When this occurs, unreinforced structures may lose integrity and distort, crack or collapse. Elements
that do not undergo a catastrophic failure may still be weakened, reducing their ability to carry their
original design loads.
The degree of movement and stress a structure can withstand during an earthquake depends on several
factors, including:
 the age and state of repair of the structure
 the inherent strength, rigidity and stability of the structure’s design
 design characteristics intended to reduce the damaging effects of shaking
 the properties of the materials used to build the structure (concrete, steel, timber and so on)
 the quality of building construction
 any seismic resilience devices that have been added to isolate, dampen or transfer damaging
effects
 the size of earthquake that the building was originally designed to withstand.

Ground shaking is the primary cause of earthquake damage to man-made structures. When the ground
shakes strongly, buildings can be damaged or destroyed and their occupants may be injured or killed.

Seismologists have observed that some districts tend to repeatedly experience stronger seismic shaking
than others. This is because the ground under these districts is relatively soft.

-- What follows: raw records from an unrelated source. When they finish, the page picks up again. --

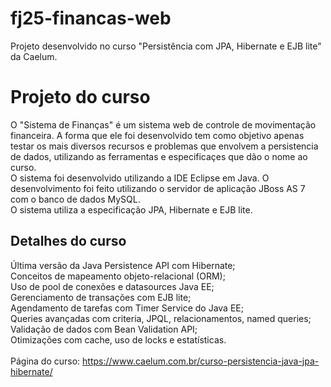 # fj25-financas-web
Projeto desenvolvido no curso "Persistência com JPA, Hibernate e EJB lite" da Caelum.
# Projeto do curso
O "Sistema de Finanças" é um sistema web de controle de movimentação financeira. A forma que ele foi desenvolvido tem como objetivo apenas testar os mais diversos recursos e problemas que envolvem a persistencia de dados, utilizando as ferramentas e especificaçes que dão o nome ao curso.<br />
O sistema foi desenvolvido utilizando a IDE Eclipse em Java. O desenvolvimento foi feito utilizando o servidor de aplicação JBoss AS 7 com o banco de dados MySQL.<br />
O sistema utiliza a especificação JPA, Hibernate e EJB lite.<br />

## Detalhes do curso
Última versão da Java Persistence API com Hibernate;<br />
Conceitos de mapeamento objeto-relacional (ORM);<br />
Uso de pool de conexões e datasources Java EE;<br />
Gerenciamento de transações com EJB lite;<br />
Agendamento de tarefas com Timer Service do Java EE;<br />
Queries avançadas com criteria, JPQL, relacionamentos, named queries;<br />
Validação de dados com Bean Validation API;<br />
Otimizações com cache, uso de locks e estatísticas.<br />
<br />
Página do curso: https://www.caelum.com.br/curso-persistencia-java-jpa-hibernate/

Soft soils amplify ground
shaking. If you live in an area that in past earthquakes suffered shaking stronger than that felt in other
areas at comparable distance from the source, you are likely to experience relatively strong shaking in
future earthquakes as well. An example of this effect was observed in San Francisco, where many of the
same neighborhoods were heavily damaged in both the 1906 and 1989 earthquakes. The influence of
the underlying soil on the local amplification of earthquake shaking is called the site effect.

Other factors influence the strengh of earthquake shaking at a site as well, including the earthquake's
magnitude and the site's proximity to the fault. These factors vary from earthquake to earthquake. In
contrast, soft soil always amplifies shear waves. If an earthquake is strong enough and close enough to
cause damage, the damage will usually be more severe on soft soils.

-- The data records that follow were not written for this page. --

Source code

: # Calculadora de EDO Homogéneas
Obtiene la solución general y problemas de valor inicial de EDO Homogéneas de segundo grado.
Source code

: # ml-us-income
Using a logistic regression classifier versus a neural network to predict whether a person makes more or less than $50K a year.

Buildings can even sink into the ground if soil liquefaction occurs. Liquefaction is the mixing of sand or
soil and groundwater (water underground) during the shaking of a moderate or strong earthquake.
When the water and soil are mixed, the ground becomes very soft and acts similar to quicksand. If
liquefaction occurs under a building, it may start to lean, tip over, or sink several feet. The ground firms
up again after the earthquake has past and the water has settled back down to its usual place deeper in
the ground. Liquefaction is a hazard in areas that have groundwater near the surface and sandy soil.

Buildings can also be damaged by strong surface waves making the ground heave and lurch. Any
buildings in the path of these surface waves can lean or tip over from all the movement. The ground
shaking may also cause landslides, mudslides, and avalanches on steeper hills or mountains, all of which
can damage buildings and hurt people.